A door opened in the floor and a small something with rolling eyes and too many legs leaped out and hurried toward him. It tumbled to a stop by his feet, then tugged itself into an untidy heap and said, in a raspy Brooklyn accent, "Yeah, boss?"

"Do a news search for me on the phenomenon I just described, or any other major net anomalies. And find me the record of the final fifteen minutes of my last Thargor game."

"Doing it now, boss." Another door opened in the floor and Beezle popped into it. There was a cartoon-soundtrack noise of pots and pans crashing and things falling, then the creature reappeared, limbs flailing, dragging a small black square as though it were the anchor off a luxury liner. "Phew," the agent panted. "Lot of news to check, boss. Wanna look at this while I'm searching? It's the game record."

Orlando took the small square and stretched; it grew to the size of a beach towel and hung unsupported in space. He started to tilt it toward Fredericks, then smiled. Even with as much time as he spent on the net, he could still fall into a bit of RL-thinking when he was in a hurry. VR didn't work that way: if Fredericks wanted to see the sample, he'd see it no matter where he was sitting. But now he was thinking about angles; he rapped on the square with his finger and it expanded into the third dimension. "Run it, Beezle," he said. "Give me a viewpoint from somewhere outside the characters."

There was a moment's pause as the processors reconfigured the data, then the black cube was illuminated by the light of a torch flickering on two figures.

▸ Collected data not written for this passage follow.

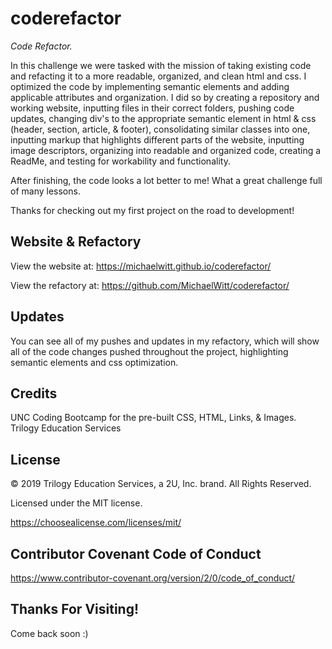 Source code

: # coderefactor

*Code Refactor.*

In this challenge we were tasked with the mission of taking existing code and refacting it to a more readable, organized, and clean html and css. I optimized the code by implementing semantic elements and adding applicable attributes and organization. I did so by creating a repository and working website, inputting files in their correct folders, pushing code updates, changing div's to the appropriate semantic element in html & css (header, section, article, & footer), consolidating similar classes into one, inputting markup that highlights different parts of the website, inputting image descriptors, organizing into readable and organized code, creating a ReadMe, and testing for workability and functionality. 

After finishing, the code looks a lot better to me! 
What a great challenge full of many lessons. 

Thanks for checking out my first project on the road to development! 



## Website & Refactory

View the website at: https://michaelwitt.github.io/coderefactor/

View the refactory at: https://github.com/MichaelWitt/coderefactor/


## Updates 

You can see all of my pushes and updates in my refactory, which will show all of the code changes pushed throughout the project, highlighting semantic elements and css optimization.


## Credits

UNC Coding Bootcamp for the pre-built CSS, HTML, Links, & Images.
Trilogy Education Services


## License

© 2019 Trilogy Education Services, a 2U, Inc. brand. All Rights Reserved.

Licensed under the MIT license.

https://choosealicense.com/licenses/mit/


## Contributor Covenant Code of Conduct

https://www.contributor-covenant.org/version/2/0/code_of_conduct/

## Thanks For Visiting!

Come back soon :)
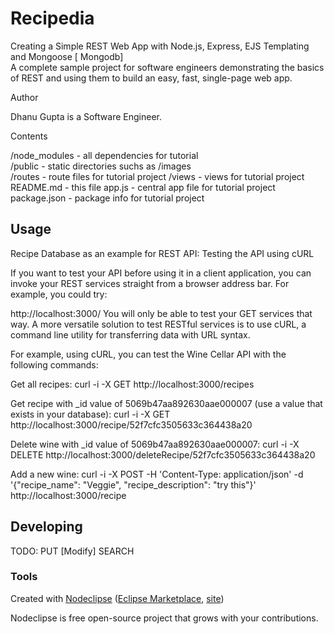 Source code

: # Recipedia

Creating a Simple REST Web App with Node.js, Express, EJS Templating and Mongoose [ Mongodb] <br>
A complete sample project for software engineers demonstrating the basics of REST and using them to build an easy, fast, single-page web app.

Author

Dhanu Gupta is a Software Engineer.

Contents

/node_modules - all dependencies for tutorial <br>
/public - static directories suchs as /images<br>
/routes - route files for tutorial project
/views - views for tutorial project
README.md - this file
app.js - central app file for tutorial project
package.json - package info for tutorial project


## Usage

Recipe Database as an example for REST API:
Testing the API using cURL

If you want to test your API before using it in a client application, you can invoke your REST services straight from a browser address bar. For example, you could try:

http://localhost:3000/
You will only be able to test your GET services that way. A more versatile solution to test RESTful services is to use cURL, a command line utility for transferring data with URL syntax.

For example, using cURL, you can test the Wine Cellar API with the following commands:

Get all recipes:
curl -i -X GET http://localhost:3000/recipes

Get recipe with _id value of 5069b47aa892630aae000007 (use a value that exists in your database):
curl -i -X GET http://localhost:3000/recipe/52f7cfc3505633c364438a20

Delete wine with _id value of 5069b47aa892630aae000007:
curl -i -X DELETE http://localhost:3000/deleteRecipe/52f7cfc3505633c364438a20

Add a new wine:
curl -i -X POST -H 'Content-Type: application/json' -d '{"recipe_name": "Veggie", "recipe_description": "try this"}' http://localhost:3000/recipe

## Developing

TODO:
PUT [Modify]
SEARCH 

### Tools

Created with [Nodeclipse](https://github.com/Nodeclipse/nodeclipse-1)
 ([Eclipse Marketplace](http://marketplace.eclipse.org/content/nodeclipse), [site](http://www.nodeclipse.org))   

Nodeclipse is free open-source project that grows with your contributions.
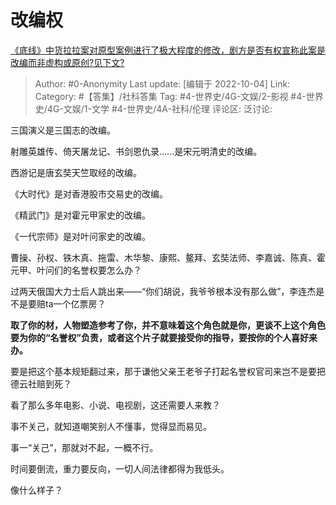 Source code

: # 改编权
[《底线》中货拉拉案对原型案例进行了极大程度的修改，剧方是否有权宣称此案是改编而非虚构或原创?见下文?](https://www.zhihu.com/question/557400424/answer/2699207489)

> Author: #0-Anonymity
> Last update: [编辑于 2022-10-04]
> Link:
> Category: #【答集】/社科答集
> Tag: #4-世界史/4G-文娱/2-影视 #4-世界史/4G-文娱/1-文学 #4-世界史/4A-社科/伦理
> 评论区:
> 泛讨论:

三国演义是三国志的改编。

射雕英雄传、倚天屠龙记、书剑恩仇录……是宋元明清史的改编。

西游记是唐玄奘天竺取经的改编。

《大时代》是对香港股市交易史的改编。

《精武门》是对霍元甲家史的改编。

《一代宗师》是对叶问家史的改编。

曹操、孙权、铁木真、拖雷、木华黎、康熙、鳌拜、玄奘法师、李嘉诚、陈真、霍元甲、叶问们的名誉权要怎么办？

过两天俄国大力士后人跳出来——“你们胡说，我爷爷根本没有那么做”，李连杰是不是要赔ta一个亿票房？

**取了你的材，人物塑造参考了你，并不意味着这个角色就是你，更谈不上这个角色要为你的“名誉权”负责，或者这个片子就要接受你的指导，要按你的个人喜好来办。**

要是把这个基本规矩翻过来，那于谦他父亲王老爷子打起名誉权官司来岂不是要把德云社赔到死？

看了那么多年电影、小说、电视剧，这还需要人来教？

事不关己，就知道嘲笑别人不懂事，觉得显而易见。

事一“关己”，那就对不起，一概不行。

时间要倒流，重力要反向，一切人间法律都得为我低头。

像什么样子？
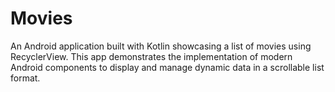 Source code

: # Movies
An Android application built with Kotlin showcasing a list of movies using RecyclerView. This app demonstrates the implementation of modern Android components to display and manage dynamic data in a scrollable list format.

". . . Diamonds of imperial weight," he heard himself saying in his deepened Thargor-voice.

"Fifty! By the gods!"

"Yes. Now, shut your mouth."

Orlando surveyed the scene critically. It was strange to stand on the outside of Thargor like this, as though the barbarian were only a character in a netflick. "Too early. I haven't even dug into the tomb yet. Forward ten minutes."

Now he could see his alter-ego pushing through the upside-down thicket of roots, torch in one hand, runesword in the other. Suddenly, Thargor stood straight, Lifereaper lifted as if to ward off a blow.

"That's it!" said Orlando. "That's when I saw it! Beezle, give me POV so I can see the wall directly in front of Thargor."

The image blurred. An instant later, the viewpoint had moved to a place just behind the mercenary's right shoulder. The wall was fully visible, including the place where the burning crevice had appeared.

Except it hadn't appeared.

"What? This is scanny! Freeze it, Beezle." Orlando slowly rotated the shape, looking at the wall from different sides. His stomach lurched. "I don't believe this!"

"I don't see anything," said Fredericks.

"Thanks for pointing that out." Orlando made his agent change the viewpoint several times; he and Fredericks even froze the recorded simulation and entered it, but there was nothing out of the ordinary: Thargor was not reacting to anything visible.